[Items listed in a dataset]
···

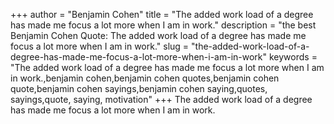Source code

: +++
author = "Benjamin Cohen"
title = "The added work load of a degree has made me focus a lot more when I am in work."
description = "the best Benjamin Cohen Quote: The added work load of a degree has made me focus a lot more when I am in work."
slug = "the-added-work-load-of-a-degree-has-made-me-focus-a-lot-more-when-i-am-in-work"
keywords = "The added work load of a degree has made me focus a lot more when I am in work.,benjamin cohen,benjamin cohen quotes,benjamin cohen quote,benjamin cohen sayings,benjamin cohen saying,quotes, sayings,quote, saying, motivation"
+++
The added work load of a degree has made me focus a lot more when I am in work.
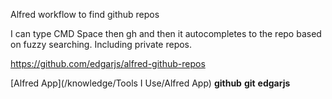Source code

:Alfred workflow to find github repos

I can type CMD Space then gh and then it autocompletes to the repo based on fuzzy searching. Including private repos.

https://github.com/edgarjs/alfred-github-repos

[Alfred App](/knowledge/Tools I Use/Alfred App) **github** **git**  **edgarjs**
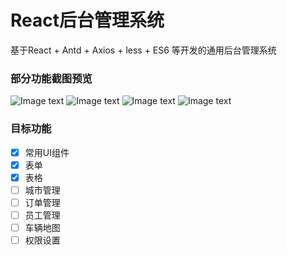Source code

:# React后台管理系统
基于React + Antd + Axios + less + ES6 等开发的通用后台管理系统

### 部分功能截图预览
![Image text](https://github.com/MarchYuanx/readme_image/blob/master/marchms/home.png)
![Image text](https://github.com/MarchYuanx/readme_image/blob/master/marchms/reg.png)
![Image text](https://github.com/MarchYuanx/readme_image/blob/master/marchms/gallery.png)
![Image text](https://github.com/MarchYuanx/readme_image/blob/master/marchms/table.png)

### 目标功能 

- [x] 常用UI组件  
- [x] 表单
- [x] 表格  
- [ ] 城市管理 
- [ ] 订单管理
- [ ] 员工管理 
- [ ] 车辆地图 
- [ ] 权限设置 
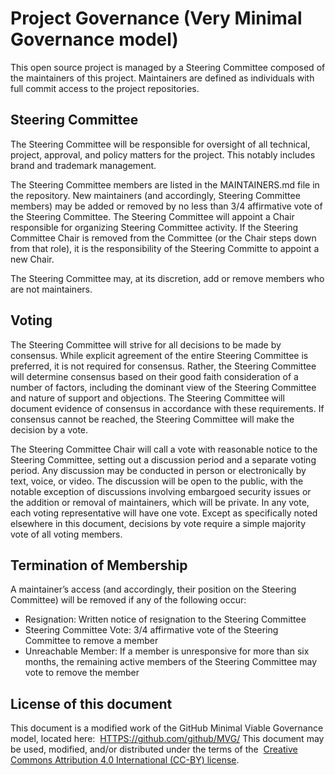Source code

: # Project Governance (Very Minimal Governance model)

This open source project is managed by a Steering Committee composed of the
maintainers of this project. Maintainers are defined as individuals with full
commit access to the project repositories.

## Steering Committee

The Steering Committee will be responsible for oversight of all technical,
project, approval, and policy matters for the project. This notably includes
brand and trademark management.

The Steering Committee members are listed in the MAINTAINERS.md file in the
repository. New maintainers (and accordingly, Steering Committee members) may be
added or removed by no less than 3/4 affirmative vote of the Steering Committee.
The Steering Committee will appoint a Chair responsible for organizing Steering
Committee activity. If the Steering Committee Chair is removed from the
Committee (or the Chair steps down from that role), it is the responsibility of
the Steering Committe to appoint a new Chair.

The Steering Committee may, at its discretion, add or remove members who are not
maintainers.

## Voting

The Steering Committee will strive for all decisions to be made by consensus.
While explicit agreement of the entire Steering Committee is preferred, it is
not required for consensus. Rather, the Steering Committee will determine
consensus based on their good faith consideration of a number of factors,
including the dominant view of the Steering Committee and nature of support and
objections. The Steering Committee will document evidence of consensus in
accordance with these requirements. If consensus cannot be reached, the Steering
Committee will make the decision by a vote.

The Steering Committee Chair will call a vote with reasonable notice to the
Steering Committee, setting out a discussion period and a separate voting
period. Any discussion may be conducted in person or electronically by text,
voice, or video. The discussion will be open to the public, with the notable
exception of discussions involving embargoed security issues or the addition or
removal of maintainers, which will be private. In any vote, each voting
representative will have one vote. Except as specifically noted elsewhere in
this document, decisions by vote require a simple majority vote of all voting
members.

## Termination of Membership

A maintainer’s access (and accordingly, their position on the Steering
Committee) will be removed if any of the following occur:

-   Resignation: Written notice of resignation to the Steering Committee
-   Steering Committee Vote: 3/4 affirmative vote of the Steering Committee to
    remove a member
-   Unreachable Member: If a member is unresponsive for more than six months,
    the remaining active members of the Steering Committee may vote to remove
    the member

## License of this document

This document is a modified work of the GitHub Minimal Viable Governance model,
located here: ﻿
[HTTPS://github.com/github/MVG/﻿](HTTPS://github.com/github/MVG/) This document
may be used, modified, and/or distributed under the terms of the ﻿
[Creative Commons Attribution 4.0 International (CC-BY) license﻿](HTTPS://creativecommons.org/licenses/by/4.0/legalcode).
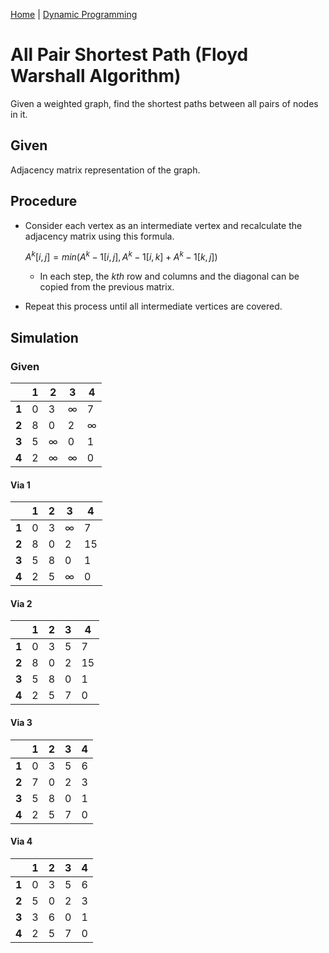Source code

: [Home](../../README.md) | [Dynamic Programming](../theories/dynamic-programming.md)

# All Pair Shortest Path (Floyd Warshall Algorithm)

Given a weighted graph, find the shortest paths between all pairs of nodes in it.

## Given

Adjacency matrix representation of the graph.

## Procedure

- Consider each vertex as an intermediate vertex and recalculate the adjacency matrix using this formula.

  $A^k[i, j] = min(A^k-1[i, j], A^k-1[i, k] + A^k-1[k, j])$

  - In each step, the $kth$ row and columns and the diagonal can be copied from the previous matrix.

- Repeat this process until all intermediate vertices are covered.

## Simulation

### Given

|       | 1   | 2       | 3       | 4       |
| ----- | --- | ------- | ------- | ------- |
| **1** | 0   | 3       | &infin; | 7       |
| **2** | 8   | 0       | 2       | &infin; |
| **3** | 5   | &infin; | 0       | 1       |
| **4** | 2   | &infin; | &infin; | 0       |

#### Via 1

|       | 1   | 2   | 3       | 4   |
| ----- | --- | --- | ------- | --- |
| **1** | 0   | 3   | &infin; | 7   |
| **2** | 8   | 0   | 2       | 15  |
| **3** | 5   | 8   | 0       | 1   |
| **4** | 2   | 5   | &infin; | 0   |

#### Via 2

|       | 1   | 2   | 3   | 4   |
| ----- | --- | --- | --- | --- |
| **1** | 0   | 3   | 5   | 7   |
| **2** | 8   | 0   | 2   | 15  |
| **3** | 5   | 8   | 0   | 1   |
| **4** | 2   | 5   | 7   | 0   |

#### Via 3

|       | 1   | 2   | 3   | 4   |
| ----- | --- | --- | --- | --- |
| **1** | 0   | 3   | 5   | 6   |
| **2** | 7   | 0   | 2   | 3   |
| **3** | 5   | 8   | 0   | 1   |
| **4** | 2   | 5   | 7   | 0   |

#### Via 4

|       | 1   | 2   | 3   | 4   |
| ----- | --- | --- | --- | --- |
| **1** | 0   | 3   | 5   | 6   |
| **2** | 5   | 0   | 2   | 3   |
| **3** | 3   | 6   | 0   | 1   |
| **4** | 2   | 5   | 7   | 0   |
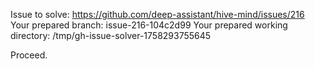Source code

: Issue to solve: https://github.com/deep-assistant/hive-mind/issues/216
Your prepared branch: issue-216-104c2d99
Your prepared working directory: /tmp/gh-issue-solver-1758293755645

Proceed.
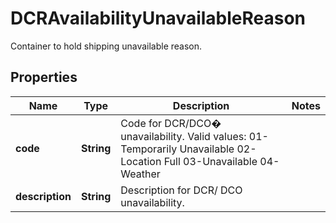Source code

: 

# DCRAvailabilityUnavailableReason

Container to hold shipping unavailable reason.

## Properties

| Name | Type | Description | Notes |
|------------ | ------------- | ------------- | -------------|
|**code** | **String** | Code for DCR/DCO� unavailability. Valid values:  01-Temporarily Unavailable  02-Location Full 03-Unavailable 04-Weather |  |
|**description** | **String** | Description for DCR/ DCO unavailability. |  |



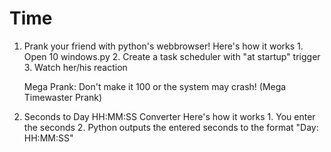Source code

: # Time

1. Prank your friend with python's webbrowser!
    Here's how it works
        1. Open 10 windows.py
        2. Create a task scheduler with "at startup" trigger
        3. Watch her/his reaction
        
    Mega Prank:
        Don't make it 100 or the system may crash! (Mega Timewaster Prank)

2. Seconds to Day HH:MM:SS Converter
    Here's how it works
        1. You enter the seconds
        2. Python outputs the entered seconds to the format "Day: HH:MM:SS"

···

> **BRIEF**
Check every line of the data and give the number of them that hold the string "made", with no other words.

> **RESPONSE AREA**
6